→ **TASK TO CARRY OUT**
Determine how many lines of the entries that follow contain "生活風格", and respond with that number alone.

*** MATERIALS PROVIDED Section Begins ***

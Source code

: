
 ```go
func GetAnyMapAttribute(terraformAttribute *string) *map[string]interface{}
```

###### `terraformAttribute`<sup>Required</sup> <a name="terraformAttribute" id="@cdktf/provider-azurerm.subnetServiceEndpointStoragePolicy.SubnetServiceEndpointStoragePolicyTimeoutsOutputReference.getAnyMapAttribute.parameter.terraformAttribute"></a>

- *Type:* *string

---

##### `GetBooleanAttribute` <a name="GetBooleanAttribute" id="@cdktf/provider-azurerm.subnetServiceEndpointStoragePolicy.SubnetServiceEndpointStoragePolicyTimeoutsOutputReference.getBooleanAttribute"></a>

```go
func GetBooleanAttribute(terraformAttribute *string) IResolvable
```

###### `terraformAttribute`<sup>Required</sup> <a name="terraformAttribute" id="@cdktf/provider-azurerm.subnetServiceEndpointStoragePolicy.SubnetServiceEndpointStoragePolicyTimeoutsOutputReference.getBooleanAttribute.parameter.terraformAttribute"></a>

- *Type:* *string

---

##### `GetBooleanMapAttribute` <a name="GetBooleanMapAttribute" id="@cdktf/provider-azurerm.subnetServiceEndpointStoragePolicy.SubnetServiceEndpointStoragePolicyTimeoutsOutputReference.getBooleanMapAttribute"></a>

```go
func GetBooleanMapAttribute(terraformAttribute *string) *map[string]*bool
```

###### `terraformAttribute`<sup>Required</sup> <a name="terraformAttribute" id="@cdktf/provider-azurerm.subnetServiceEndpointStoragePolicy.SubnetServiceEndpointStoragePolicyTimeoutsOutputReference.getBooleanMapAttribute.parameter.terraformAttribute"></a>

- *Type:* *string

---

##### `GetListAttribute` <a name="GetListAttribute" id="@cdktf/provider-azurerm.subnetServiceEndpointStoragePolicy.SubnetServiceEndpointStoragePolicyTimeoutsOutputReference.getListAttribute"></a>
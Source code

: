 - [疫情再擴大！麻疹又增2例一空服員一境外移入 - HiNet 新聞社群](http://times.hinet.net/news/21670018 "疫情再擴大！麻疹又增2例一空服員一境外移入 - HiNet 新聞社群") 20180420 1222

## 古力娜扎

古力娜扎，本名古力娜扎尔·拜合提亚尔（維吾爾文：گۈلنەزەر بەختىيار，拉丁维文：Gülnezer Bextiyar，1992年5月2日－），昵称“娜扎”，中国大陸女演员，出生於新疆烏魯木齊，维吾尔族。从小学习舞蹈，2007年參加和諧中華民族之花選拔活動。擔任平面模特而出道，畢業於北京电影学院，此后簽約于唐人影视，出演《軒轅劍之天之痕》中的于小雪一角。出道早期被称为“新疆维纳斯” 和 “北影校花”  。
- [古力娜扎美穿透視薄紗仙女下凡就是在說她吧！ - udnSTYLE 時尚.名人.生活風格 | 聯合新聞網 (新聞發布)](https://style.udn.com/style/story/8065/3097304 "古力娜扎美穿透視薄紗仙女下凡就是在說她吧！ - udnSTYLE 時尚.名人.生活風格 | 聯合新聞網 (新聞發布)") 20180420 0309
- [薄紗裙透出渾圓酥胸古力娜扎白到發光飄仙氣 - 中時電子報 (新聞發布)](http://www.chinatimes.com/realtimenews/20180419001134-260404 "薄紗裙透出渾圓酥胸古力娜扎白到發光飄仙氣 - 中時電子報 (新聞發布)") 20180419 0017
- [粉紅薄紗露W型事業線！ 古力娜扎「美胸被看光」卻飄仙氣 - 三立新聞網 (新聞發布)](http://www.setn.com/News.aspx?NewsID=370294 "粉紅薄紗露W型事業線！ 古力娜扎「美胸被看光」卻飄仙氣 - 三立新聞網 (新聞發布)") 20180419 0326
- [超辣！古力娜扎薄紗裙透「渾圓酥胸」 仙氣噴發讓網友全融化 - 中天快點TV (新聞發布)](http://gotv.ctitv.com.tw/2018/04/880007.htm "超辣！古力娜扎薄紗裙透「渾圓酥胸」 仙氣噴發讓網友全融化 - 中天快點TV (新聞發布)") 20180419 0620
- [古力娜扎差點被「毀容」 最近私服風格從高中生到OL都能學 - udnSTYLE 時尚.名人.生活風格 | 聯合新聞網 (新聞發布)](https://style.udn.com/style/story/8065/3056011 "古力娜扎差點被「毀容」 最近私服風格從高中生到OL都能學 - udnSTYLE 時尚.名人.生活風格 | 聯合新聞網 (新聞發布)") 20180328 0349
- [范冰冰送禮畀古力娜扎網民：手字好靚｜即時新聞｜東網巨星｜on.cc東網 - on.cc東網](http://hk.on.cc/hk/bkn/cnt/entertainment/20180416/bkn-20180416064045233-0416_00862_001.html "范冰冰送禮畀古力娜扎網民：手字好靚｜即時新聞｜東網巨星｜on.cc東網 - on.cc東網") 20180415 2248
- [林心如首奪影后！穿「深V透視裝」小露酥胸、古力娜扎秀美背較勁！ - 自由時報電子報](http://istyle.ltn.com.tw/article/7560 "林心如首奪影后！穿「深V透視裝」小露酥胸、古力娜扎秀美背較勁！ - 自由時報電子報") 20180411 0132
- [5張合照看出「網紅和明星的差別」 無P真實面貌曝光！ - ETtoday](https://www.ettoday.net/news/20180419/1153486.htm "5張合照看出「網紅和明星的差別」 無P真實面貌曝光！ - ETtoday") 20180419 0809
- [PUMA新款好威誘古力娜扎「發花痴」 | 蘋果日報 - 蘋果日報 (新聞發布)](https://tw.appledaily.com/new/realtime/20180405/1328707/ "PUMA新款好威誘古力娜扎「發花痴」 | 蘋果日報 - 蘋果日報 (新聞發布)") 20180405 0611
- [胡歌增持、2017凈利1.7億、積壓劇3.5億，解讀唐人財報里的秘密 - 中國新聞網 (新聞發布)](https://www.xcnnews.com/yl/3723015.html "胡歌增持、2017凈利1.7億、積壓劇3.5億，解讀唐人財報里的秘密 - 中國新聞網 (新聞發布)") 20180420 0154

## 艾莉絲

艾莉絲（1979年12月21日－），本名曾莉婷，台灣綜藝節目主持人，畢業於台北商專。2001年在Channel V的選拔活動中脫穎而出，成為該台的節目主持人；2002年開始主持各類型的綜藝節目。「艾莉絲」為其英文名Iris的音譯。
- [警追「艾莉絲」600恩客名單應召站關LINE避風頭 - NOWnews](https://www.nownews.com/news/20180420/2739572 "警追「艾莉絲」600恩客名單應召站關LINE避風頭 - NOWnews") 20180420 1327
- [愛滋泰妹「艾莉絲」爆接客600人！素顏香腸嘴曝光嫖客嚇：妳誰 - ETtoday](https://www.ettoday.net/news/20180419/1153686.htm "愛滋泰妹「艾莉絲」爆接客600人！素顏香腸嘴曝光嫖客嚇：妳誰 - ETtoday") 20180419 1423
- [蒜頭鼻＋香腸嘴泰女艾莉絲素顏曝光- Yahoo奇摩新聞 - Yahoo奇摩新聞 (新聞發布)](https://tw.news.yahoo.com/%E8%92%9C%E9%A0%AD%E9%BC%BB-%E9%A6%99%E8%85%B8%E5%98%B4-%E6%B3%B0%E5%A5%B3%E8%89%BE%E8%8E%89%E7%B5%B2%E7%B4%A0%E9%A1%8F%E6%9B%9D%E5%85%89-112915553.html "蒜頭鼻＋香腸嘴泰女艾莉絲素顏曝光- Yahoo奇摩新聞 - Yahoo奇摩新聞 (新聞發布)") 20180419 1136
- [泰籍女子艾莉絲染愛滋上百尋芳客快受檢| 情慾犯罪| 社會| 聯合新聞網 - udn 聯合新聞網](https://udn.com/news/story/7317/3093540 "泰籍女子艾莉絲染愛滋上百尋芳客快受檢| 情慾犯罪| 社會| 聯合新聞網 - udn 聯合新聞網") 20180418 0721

*** MATERIALS PROVIDED Section Ends ***

→ **ANSWER SPACE**
2